They do own a retail store network of about 380 outlets across 33 countries, so there’s some real estate there. And this real estate turns out over $3000 per square metre, double that of the 2nd place challenger, Tiffany’s and Co., which sells sparkly rocks that can’t even send a text message.
Besides that, they have no debt, more liquid cash than anyone else (including, from time to time, the US Federal Reserve) and a fervent fan base. Even in the light of suicides at their draconian Chinese manufacturing partner’s facility, Apple can be said to levy a relatively small impact on the health and environment of the human race, especially when compared to ExxonMobil, the oil giant with whom they jockey for ‘World’s Richest Company’ status.

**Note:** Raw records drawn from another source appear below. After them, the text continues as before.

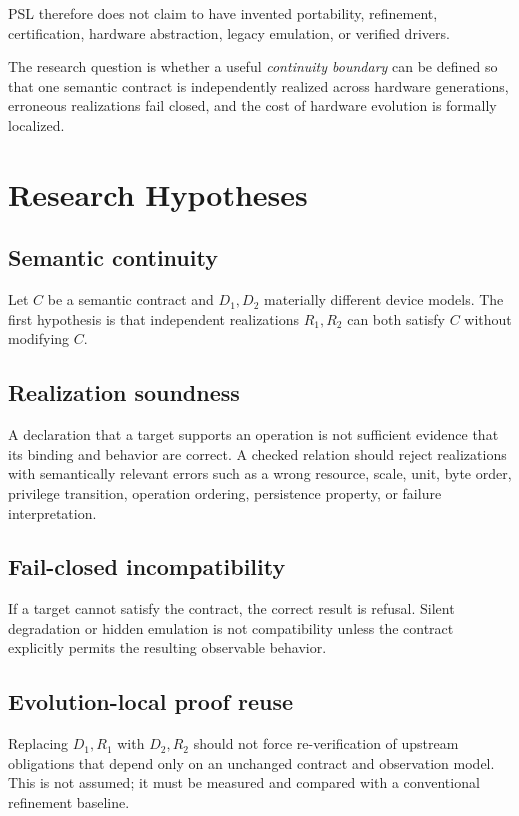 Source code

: \documentclass[11pt,a4paper]{article}
\begin{document}
PSL therefore does not claim to have invented portability, refinement,
certification, hardware abstraction, legacy emulation, or verified drivers.

The research question is whether a useful \emph{continuity boundary} can be
defined so that one semantic contract is independently realized across
hardware generations, erroneous realizations fail closed, and the cost of
hardware evolution is formally localized.

\section{Research Hypotheses}

\subsection{Semantic continuity}

Let $C$ be a semantic contract and $D_1,D_2$ materially different device
models. The first hypothesis is that independent realizations $R_1,R_2$ can
both satisfy $C$ without modifying $C$.

\subsection{Realization soundness}

A declaration that a target supports an operation is not sufficient evidence
that its binding and behavior are correct. A checked relation should reject
realizations with semantically relevant errors such as a wrong resource,
scale, unit, byte order, privilege transition, operation ordering,
persistence property, or failure interpretation.

\subsection{Fail-closed incompatibility}

If a target cannot satisfy the contract, the correct result is refusal. Silent
degradation or hidden emulation is not compatibility unless the contract
explicitly permits the resulting observable behavior.

\subsection{Evolution-local proof reuse}

Replacing $D_1,R_1$ with $D_2,R_2$ should not force re-verification of upstream
obligations that depend only on an unchanged contract and observation model.
This is not assumed; it must be measured and compared with a conventional
refinement baseline.
\end{document}
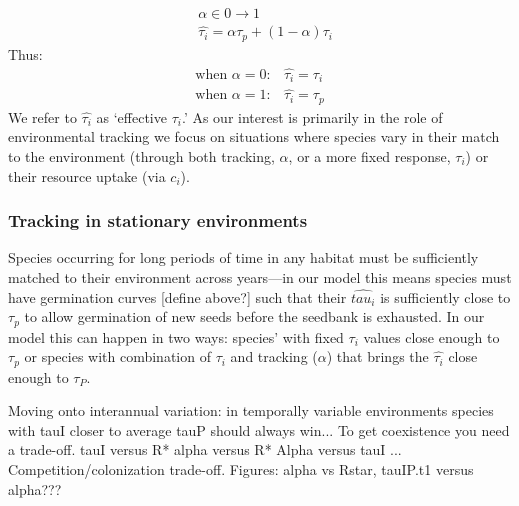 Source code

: \documentclass[11pt,letterpaper]{article}
\begin{document}
\begin{align}
& \alpha \in 0 \rightarrow 1
\\
&\hat{\tau_{i}} = \alpha \tau_{p} + (1-\alpha)\tau_{i}
\end{align}
\noindent Thus:
\begin{align*}
\text{when } \alpha = 0: & \hat{\tau_{i}}=\tau_{i}
\\
\text{when }  \alpha = 1: & \hat{\tau_{i}}=\tau_{p}
\end{align*}
We refer to $\hat{\tau_{i}}$ as `effective $\tau_i$.' As our interest is primarily in the role of environmental tracking we focus on situations where species vary in their match to the environment (through both tracking, $\alpha$, or a more fixed response, $\tau_i$) or their resource uptake (via $c_i$).

\subsubsection{Tracking in stationary environments}
Species occurring for long periods of time in any habitat must be sufficiently matched to their environment across years---in our model this means species must have germination curves [define above?] such that their $\hat{tau_{i}}$ is sufficiently close to $\tau_{p}$ to allow germination of new seeds before the seedbank is exhausted. In our model this can happen in two ways: species' with fixed $\tau_i$ values close enough to  $\tau_{p}$ or species with combination of $\tau_i$ and tracking ($\alpha$) that brings the $\hat{\tau_{i}}$ close enough to  $\tau_P$.

Moving onto interannual variation: in temporally variable environments species with tauI closer to average tauP should always win... 
To get coexistence you need a trade-off.
tauI versus R*
alpha versus R*
Alpha versus tauI ...
Competition/colonization trade-off.
Figures: alpha vs Rstar, tauIP.t1 versus alpha???

\newpage
\end{document}
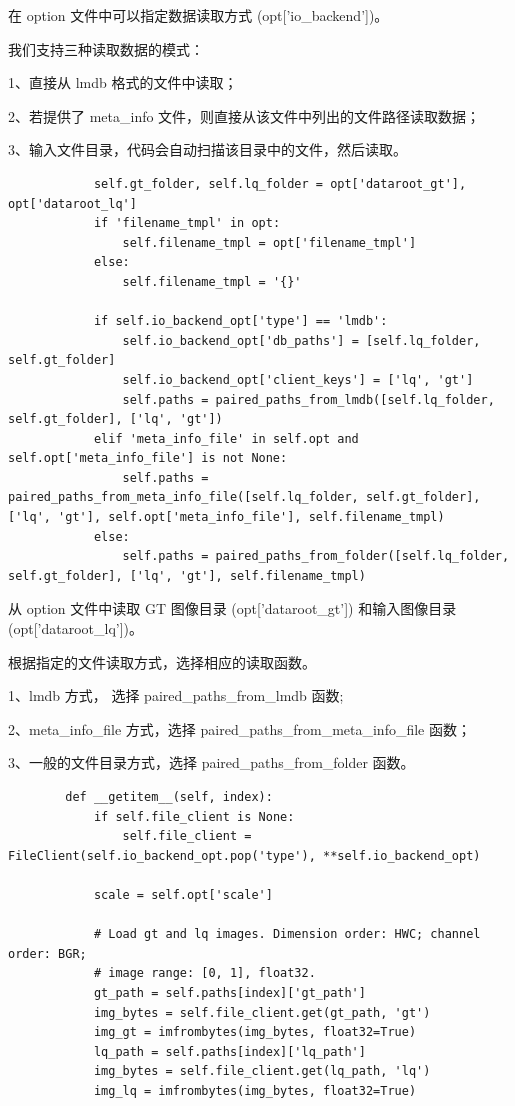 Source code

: \documentclass[../main.tex]{subfiles}
\begin{document}
在 option 文件中可以指定数据读取方式 (opt['io\_backend'])。

我们支持三种读取数据的模式：

1、直接从 lmdb 格式的文件中读取；

2、若提供了 meta\_info 文件，则直接从该文件中列出的文件路径读取数据；

3、输入文件目录，代码会自动扫描该目录中的文件，然后读取。


\begin{verbatim}
            self.gt_folder, self.lq_folder = opt['dataroot_gt'], opt['dataroot_lq']
            if 'filename_tmpl' in opt:
                self.filename_tmpl = opt['filename_tmpl']
            else:
                self.filename_tmpl = '{}'

            if self.io_backend_opt['type'] == 'lmdb':
                self.io_backend_opt['db_paths'] = [self.lq_folder, self.gt_folder]
                self.io_backend_opt['client_keys'] = ['lq', 'gt']
                self.paths = paired_paths_from_lmdb([self.lq_folder, self.gt_folder], ['lq', 'gt'])
            elif 'meta_info_file' in self.opt and self.opt['meta_info_file'] is not None:
                self.paths = paired_paths_from_meta_info_file([self.lq_folder, self.gt_folder], ['lq', 'gt'], self.opt['meta_info_file'], self.filename_tmpl)
            else:
                self.paths = paired_paths_from_folder([self.lq_folder, self.gt_folder], ['lq', 'gt'], self.filename_tmpl)
    \end{verbatim}

从 option 文件中读取 GT 图像目录 (opt['dataroot\_gt']) 和输入图像目录 (opt['dataroot\_lq'])。

根据指定的文件读取方式，选择相应的读取函数。

1、lmdb 方式， 选择 paired\_paths\_from\_lmdb 函数;

2、meta\_info\_file 方式，选择 paired\_paths\_from\_meta\_info\_file 函数；

3、一般的文件目录方式，选择 paired\_paths\_from\_folder 函数。

\begin{verbatim}
        def __getitem__(self, index):
            if self.file_client is None:
                self.file_client = FileClient(self.io_backend_opt.pop('type'), **self.io_backend_opt)

            scale = self.opt['scale']

            # Load gt and lq images. Dimension order: HWC; channel order: BGR;
            # image range: [0, 1], float32.
            gt_path = self.paths[index]['gt_path']
            img_bytes = self.file_client.get(gt_path, 'gt')
            img_gt = imfrombytes(img_bytes, float32=True)
            lq_path = self.paths[index]['lq_path']
            img_bytes = self.file_client.get(lq_path, 'lq')
            img_lq = imfrombytes(img_bytes, float32=True)
    \end{verbatim}
\end{document}
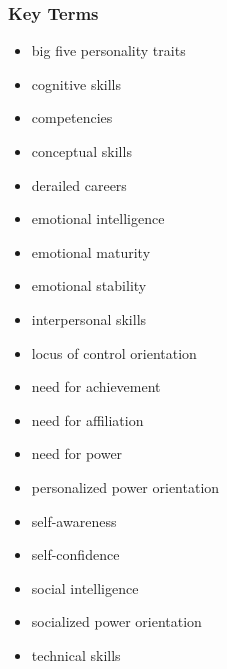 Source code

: 
\subsubsection{Key Terms} %
\label{ssub:key_terms}
\begin{itemize}
	\item big five personality traits
	\item cognitive skills
	\item competencies
	\item conceptual skills
	\item derailed careers
	\item emotional intelligence
	\item emotional maturity
	\item emotional stability
	\item interpersonal skills
	\item locus of control orientation
	\item need for achievement
	\item need for affiliation
	\item need for power
	\item personalized power orientation
	\item self-awareness
	\item self-confidence
	\item social intelligence
	\item socialized power orientation
	\item technical skills
\end{itemize}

Their $675bn market cap represents the worth of their patents, production facilities and business model, and even then it might be underpriced. For the last 10 quarters, Apple has spit out profits (not revenue) in the tens of billions. That’s profits, not just speculation on stock – this is one of the few American firms left that buys raw materials, applies meticulous design in both hardware and software, and shapes it into something that sells for 5-10 times what the components cost (albeit with foreign workers).
Sore thumb
On that last point, Apple is particularly noteworthy. The US is still up there with China, Germany and Japan as one of the world’s largest manufacturers of goods, but with the formula of selling a handful of items that costs millions of dollars, rather than millions of things that cost a few dollars. The US is still a leading manufacturer of chemicals, white goods, bicycles, cars, aerospace, weapons and heavy plant equipment. But consumer electronics are a different beast – they’re intimate, personal and put company branding right in the hand and pocket of the end consumer.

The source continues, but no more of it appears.